Copy each line of the following material that has the string "Como".

◇ ◇ ◇ ◇

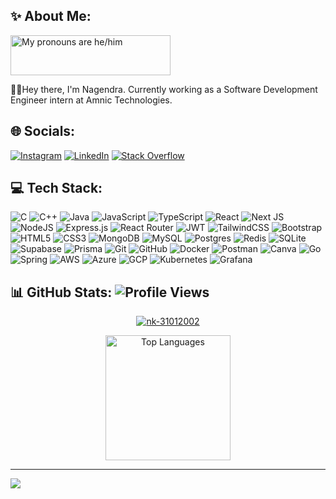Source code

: ## ✨ About Me:

<a href="https://pronouns.vercel.app" title="Nagendra Kumar">
  <img src="https://pronouns.vercel.app/he/him?gradient=grapefruit%20sunset" width="256" height="64" alt="My pronouns are he/him">
</a>

🙋‍♂️Hey there, I'm Nagendra. Currently working as a Software Development Engineer intern at Amnic Technologies.

## 🌐 Socials:
[![Instagram](https://img.shields.io/badge/Instagram-%23E4405F.svg?logo=Instagram&logoColor=white)](https://instagram.com/nk_31017) [![LinkedIn](https://img.shields.io/badge/LinedIn-%230077B5.svg?logo=linkedin&logoColor=white)](https://www.linkedin.com/in/nagendra31/) [![Stack Overflow](https://img.shields.io/badge/-Stackoverflow-FE7A16?logo=stack-overflow&logoColor=white)](https://stackoverflow.com/users/xaviour) 

## 💻 Tech Stack:
![C](https://img.shields.io/badge/c-%2300599C.svg?logo=c&logoColor=white) 
![C++](https://img.shields.io/badge/c++-%2300599C.svg?logo=c%2B%2B&logoColor=white) 
![Java](https://img.shields.io/badge/java-%23ED8B00.svg?logo=openjdk&logoColor=white) 
![JavaScript](https://img.shields.io/badge/javascript-%23323330.svg?logo=javascript&logoColor=%23F7DF1E) 
![TypeScript](https://img.shields.io/badge/typescript-%23007ACC.svg?logo=typescript&logoColor=white) 
![React](https://img.shields.io/badge/react-%2320232a.svg?logo=react&logoColor=%2361DAFB) 
![Next JS](https://img.shields.io/badge/Next-black?logo=next.js&logoColor=white) 
![NodeJS](https://img.shields.io/badge/node.js-6DA55F?logo=node.js&logoColor=white) 
![Express.js](https://img.shields.io/badge/express.js-%23404d59.svg?logo=express&logoColor=%2361DAFB) 
![React Router](https://img.shields.io/badge/React_Router-CA4245?logo=react-router&logoColor=white) 
![JWT](https://img.shields.io/badge/JWT-black?logo=JSON%20web%20tokens&logoColor=white) 
![TailwindCSS](https://img.shields.io/badge/tailwindcss-%2338B2AC.svg?logo=tailwind-css&logoColor=white) 
![Bootstrap](https://img.shields.io/badge/bootstrap-%238511FA.svg?logo=bootstrap&logoColor=white) 
![HTML5](https://img.shields.io/badge/html5-%23E34F26.svg?logo=html5&logoColor=white) 
![CSS3](https://img.shields.io/badge/css3-%231572B6.svg?logo=css3&logoColor=white) 
![MongoDB](https://img.shields.io/badge/MongoDB-%234ea94b.svg?logo=mongodb&logoColor=white) 
![MySQL](https://img.shields.io/badge/mysql-4479A1.svg?logo=mysql&logoColor=white) 
![Postgres](https://img.shields.io/badge/postgres-%23316192.svg?logo=postgresql&logoColor=white) 
![Redis](https://img.shields.io/badge/redis-%23DD0031.svg?logo=redis&logoColor=white) 
![SQLite](https://img.shields.io/badge/sqlite-%2307405e.svg?logo=sqlite&logoColor=white) 
![Supabase](https://img.shields.io/badge/Supabase-3ECF8E?logo=supabase&logoColor=white) 
![Prisma](https://img.shields.io/badge/Prisma-3982CE?logo=Prisma&logoColor=white) 
![Git](https://img.shields.io/badge/git-%23F05033.svg?logo=git&logoColor=white) 
![GitHub](https://img.shields.io/badge/github-%23121011.svg?logo=github&logoColor=white) 
![Docker](https://img.shields.io/badge/docker-%230db7ed.svg?logo=docker&logoColor=white) 
![Postman](https://img.shields.io/badge/Postman-FF6C37?logo=postman&logoColor=white) 
![Canva](https://img.shields.io/badge/Canva-%2300C4CC.svg?logo=Canva&logoColor=white) 
![Go](https://img.shields.io/badge/go-00ADD8.svg?logo=go&logoColor=white) 
![Spring](https://img.shields.io/badge/spring-%236DB33F.svg?logo=spring&logoColor=white) 
![AWS](https://img.shields.io/badge/aws-232F3E.svg?logo=amazonaws&logoColor=white) 
![Azure](https://img.shields.io/badge/azure-0078D4.svg?logo=microsoftazure&logoColor=white) 
![GCP](https://img.shields.io/badge/gcp-4285F4.svg?logo=googlecloud&logoColor=white) 
![Kubernetes](https://img.shields.io/badge/k8s-326CE5.svg?logo=kubernetes&logoColor=white) 
![Grafana](https://img.shields.io/badge/grafana-F46800.svg?logo=grafana&logoColor=white)


## 📊 GitHub Stats: ![Profile Views](https://komarev.com/ghpvc/?username=nk-31012002&label=Profile%20views&color=0e75b6&style=flat)

<p align="center">
  <a href="https://github.com/ryo-ma/github-profile-trophy">
    <img src="https://github-profile-trophy.vercel.app/?username=nk-31012002&theme=nord&row=1&column=5" alt="nk-31012002" />
  </a>
</p>

<p align="center">
  <img src="https://github-readme-stats.vercel.app/api/top-langs/?username=nk-31012002&theme=nord&hide_border=false&include_all_commits=false&count_private=false&layout=compact" alt="Top Languages" height="200" />
</p>






---
[![](https://visitcount.itsvg.in/api?id=nk-31012002&icon=0&color=0)](https://visitcount.itsvg.in)

<!-- Proudly created with GPRM ( https://gprm.itsvg.in ) -->
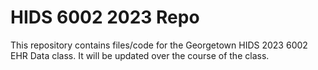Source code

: # HIDS 6002 2023 Repo

This repository contains files/code for the Georgetown HIDS 2023 6002 EHR Data class. It will be updated over the course of the class.
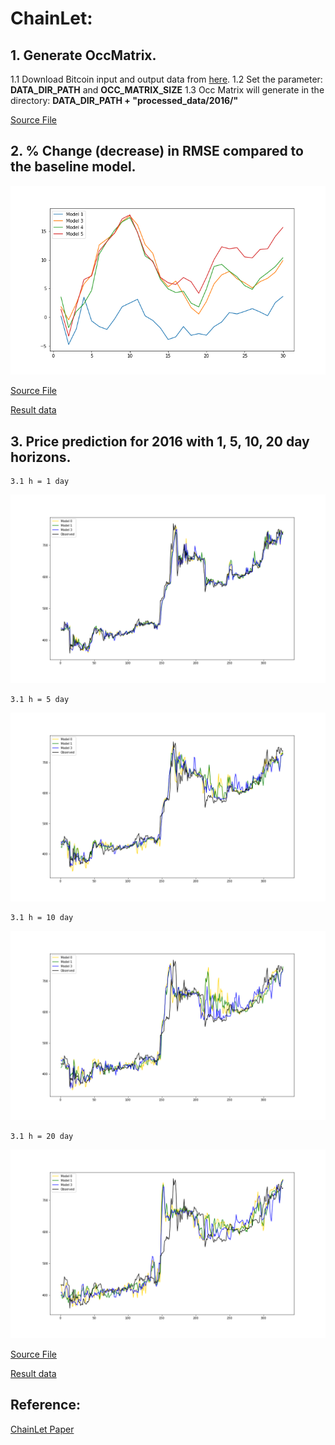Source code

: # ChainLet:

## 1. Generate OccMatrix.

1.1 Download Bitcoin input and output data from [here](https://github.com/cakcora/CoinWorks).
1.2 Set the parameter: **DATA_DIR_PATH** and **OCC_MATRIX_SIZE**
1.3 Occ Matrix will generate in the directory: **DATA_DIR_PATH + "processed_data/2016/"**
   
[Source File](./reimplement/python/gen_chainlet.py)

## 2. % Change (decrease) in RMSE compared to the baseline model.

![image](./reimplement/result/figure/rmse_comparison_total_fig.png)

[Source File](./reimplement/python/rmse_comparison.py)

[Result data](./reimplement/result/data/)

## 3. Price prediction for 2016 with 1, 5, 10, 20 day horizons.

    3.1 h = 1 day

![image](./reimplement/result/figure/pred_of_horizon_1.png)

    3.1 h = 5 day

![image](./reimplement/result/figure/pred_of_horizon_5.png)

    3.1 h = 10 day

![image](./reimplement/result/figure/pred_of_horizon_10.png)

    3.1 h = 20 day

![image](./reimplement/result/figure/pred_of_horizon_20.png)

[Source File](./reimplement/python/rmse_comparison.py)

[Result data](./reimplement/result/data/)

## Reference:

[ChainLet Paper](http://cakcora.github.io/blockchain/576.pdf)
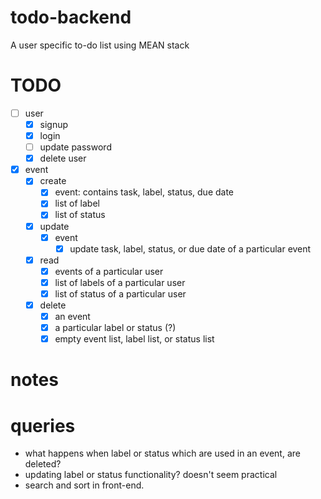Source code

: # todo-backend
A user specific to-do list using MEAN stack

# TODO
- [ ] user 
  - [x] signup
  - [x] login
  - [ ] update password
  - [x] delete user
- [x] event
  - [x] create
    - [x] event: contains task, label, status, due date
    - [x] list of label
    - [x] list of status
  - [x] update
    - [x] event
      - [x] update task, label, status, or due date of a particular event
  - [x] read
    - [x] events of a particular user
    - [x] list of labels of a particular user
    - [x] list of status of a particular user
  - [x] delete
    - [x] an event
    - [x] a particular label or status (?)
    - [x] empty event list, label list, or status list

# notes

# queries
- what happens when label or status which are used in an event, are deleted?
- updating label or status functionality? doesn't seem practical
- search and sort in front-end.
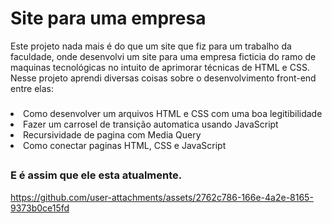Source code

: # Site para uma empresa #

Este projeto nada mais é do que um site que fiz para um trabalho da faculdade, onde desenvolvi um site para uma empresa ficticia do ramo de maquinas tecnológicas no intuito de aprimorar técnicas de HTML e CSS. Nesse projeto aprendi diversas coisas sobre o desenvolvimento front-end entre elas:
###

<li>Como desenvolver um arquivos HTML e CSS com uma boa legitibilidade</li>
<li>Fazer um carrosel de transição automatica usando JavaScript</li>
<li>Recursividade de pagina com Media Query</li>
<li>Como conectar paginas HTML, CSS e JavaScript</li>

###
##

### E é assim que ele esta atualmente.
https://github.com/user-attachments/assets/2762c786-166e-4a2e-8165-9373b0ce15fd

◇ ◇ ◇ ◇

> Solution
<li>Como desenvolver um arquivos HTML e CSS com uma boa legitibilidade</li>
<li>Como conectar paginas HTML, CSS e JavaScript</li>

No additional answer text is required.